(Rendered images with source text)
··········

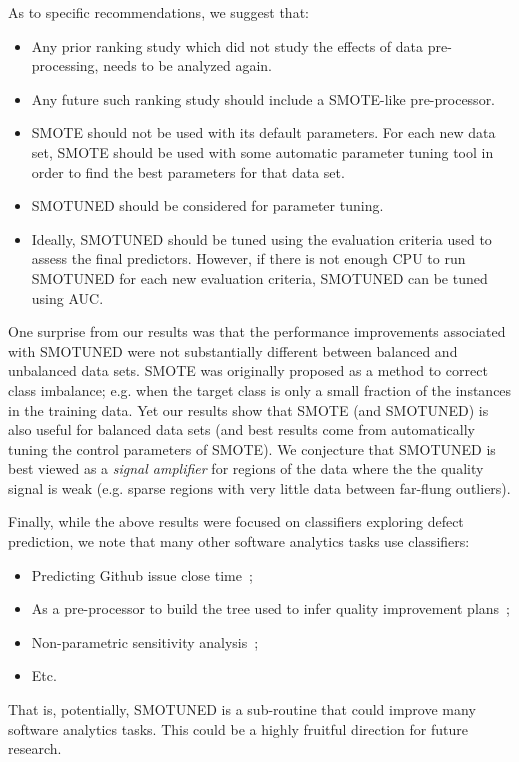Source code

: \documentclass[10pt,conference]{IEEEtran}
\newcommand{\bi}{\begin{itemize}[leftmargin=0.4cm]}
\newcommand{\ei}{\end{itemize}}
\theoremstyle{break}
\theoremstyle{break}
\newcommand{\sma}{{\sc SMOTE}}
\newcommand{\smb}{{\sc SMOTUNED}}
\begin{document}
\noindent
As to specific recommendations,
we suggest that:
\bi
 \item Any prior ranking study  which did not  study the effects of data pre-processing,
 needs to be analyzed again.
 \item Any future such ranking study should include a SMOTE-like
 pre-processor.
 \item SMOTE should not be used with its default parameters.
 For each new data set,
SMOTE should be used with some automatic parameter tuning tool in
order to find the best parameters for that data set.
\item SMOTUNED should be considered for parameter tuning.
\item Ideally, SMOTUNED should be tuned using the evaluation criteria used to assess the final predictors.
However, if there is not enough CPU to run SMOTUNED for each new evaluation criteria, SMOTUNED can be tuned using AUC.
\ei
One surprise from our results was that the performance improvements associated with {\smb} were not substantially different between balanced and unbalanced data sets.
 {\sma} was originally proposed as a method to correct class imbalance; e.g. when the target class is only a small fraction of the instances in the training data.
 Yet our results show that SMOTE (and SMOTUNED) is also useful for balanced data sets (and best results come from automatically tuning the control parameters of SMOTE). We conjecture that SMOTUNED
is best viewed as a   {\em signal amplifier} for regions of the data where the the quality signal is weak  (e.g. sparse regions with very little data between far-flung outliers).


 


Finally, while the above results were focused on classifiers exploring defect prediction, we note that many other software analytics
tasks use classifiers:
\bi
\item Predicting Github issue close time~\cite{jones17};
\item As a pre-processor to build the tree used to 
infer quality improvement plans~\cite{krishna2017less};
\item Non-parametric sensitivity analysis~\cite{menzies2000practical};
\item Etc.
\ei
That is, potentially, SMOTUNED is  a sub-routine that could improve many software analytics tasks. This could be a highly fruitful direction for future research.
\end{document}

··········

### Exercise description
Up to and including the line that contains "the final predictors.", print the records above exactly from their first line, without any pictures.

### Answer box
Source code

: \documentclass[10pt,conference]{IEEEtran}
\newcommand{\bi}{\begin{itemize}[leftmargin=0.4cm]}
\newcommand{\ei}{\end{itemize}}
\theoremstyle{break}
\theoremstyle{break}
\newcommand{\sma}{{\sc SMOTE}}
\newcommand{\smb}{{\sc SMOTUNED}}
\begin{document}
\noindent
As to specific recommendations,
we suggest that:
\bi
 \item Any prior ranking study  which did not  study the effects of data pre-processing,
 needs to be analyzed again.
 \item Any future such ranking study should include a SMOTE-like
 pre-processor.
 \item SMOTE should not be used with its default parameters.
 For each new data set,
SMOTE should be used with some automatic parameter tuning tool in
order to find the best parameters for that data set.
\item SMOTUNED should be considered for parameter tuning.
\item Ideally, SMOTUNED should be tuned using the evaluation criteria used to assess the final predictors.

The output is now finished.